China und Indien: Globaler Aufstieg ohne soziale Gerechtigkeit?"

GIGA Forum am 20. Februar 2013 in Hamburg

Wenn die Dinge verderben, entwickeln sich Insekten
(Xi Jingpings, Generalsekretär der Kommunistischen Partei Chinas)


Am 20. Februar sind in Indien rund 100 Millionen Arbeiter in einen zweitägigen Generalstreik getreten. Sie protestierten damit unter anderem gegen den gravierenden Sozialabbau, die Verteuerung der Lebenserhaltungskosten und die Steuergeschenke an die Reichen. Für das GIGA - German Institute of Global and Area Studies hätte es wohl kaum ein geeigneteres Datum für ihr regelmäßig stattfindendes öffentliches "Forum" finden können, trug es doch diesmal den Titel "China und Indien: Globaler Aufstieg ohne soziale Gerechtigkeit?"
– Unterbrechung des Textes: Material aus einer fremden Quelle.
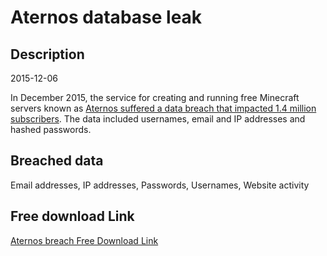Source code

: # Aternos database leak

## Description

2015-12-06

In December 2015, the service for creating and running free Minecraft servers known as <a href="https://twitter.com/AternosStatus/status/696121828360716288" target="_blank" rel="noopener">Aternos suffered a data breach that impacted 1.4 million subscribers</a>. The data included usernames, email and IP addresses and hashed passwords.

## Breached data

Email addresses, IP addresses, Passwords, Usernames, Website activity

## Free download Link

[Aternos breach Free Download Link](https://tinyurl.com/2b2k277t)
Moderatorin und Referenten sitzend hinter Tisch - Foto: © 2013 by Schattenblick

GIGA-Expertise zu Indien und China
Foto: © 2013 by Schattenblick

Als Referenten hatte das GIGA drei hauseigene Experten eingeladen: Prof. Joachim Betz, Politikwissenschaftler an der Universität Hamburg und wissenschaftlicher Mitarbeiter am GIGA Institut für Asien-Studien mit dem Forschungsschwerpunkt politische und soziale Entwicklung in Indien; Dr. Daniel Neff, wissenschaftlicher Mitarbeiter am GIGA Institut für Asien-Studien mit dem Forschungsschwerpunkt Sozialentwicklung in Indien; und Dr. Günter Schucher, wissenschaftlicher Mitarbeiter am GIGA Institut für Asien-Studien mit dem Forschungsschwerpunkt Sozialentwicklung in China. Alle drei hielten Vorträge von jeweils 15 bis 20 Minuten, in denen teilweise bereits auf Fragen aus dem gut besuchten Forum eingegangen wurde, bevor sich die eigentliche Diskussionsrunde unter Beteiligung des zahlreich versammelten Publikums anschloß.

Zunächst führte die wissenschaftliche Koordinatorin beim GIGA und China-Expertin Dr. Margot Schüller in das Thema dieses frühen Abends, das bereits in der Fragestellung der Veranstaltung treffend zum Ausdruck gebracht wurde, ein und stellte dazu den grundsätzlichen Standpunkt des Instituts vor, wie er anschließend auch von ihren Kollegen vertreten werden sollte: Die Globalisierung hat China und Indien die Chance geboten, sich in die Weltwirtschaft zu integrieren, und diese haben sie genutzt. Der Erfolg läßt sich an Faktoren wie der höheren Exportquote, dem Wirtschaftswachstum und einem höheren Einkommensniveau ablesen. Zugleich entstanden viele soziale Konflikte und eine starke Einkommensdifferenzierung. Das Wachstum sei "nicht sozial ausgeglichen", was sich unter Umständen destabilisierend auswirke.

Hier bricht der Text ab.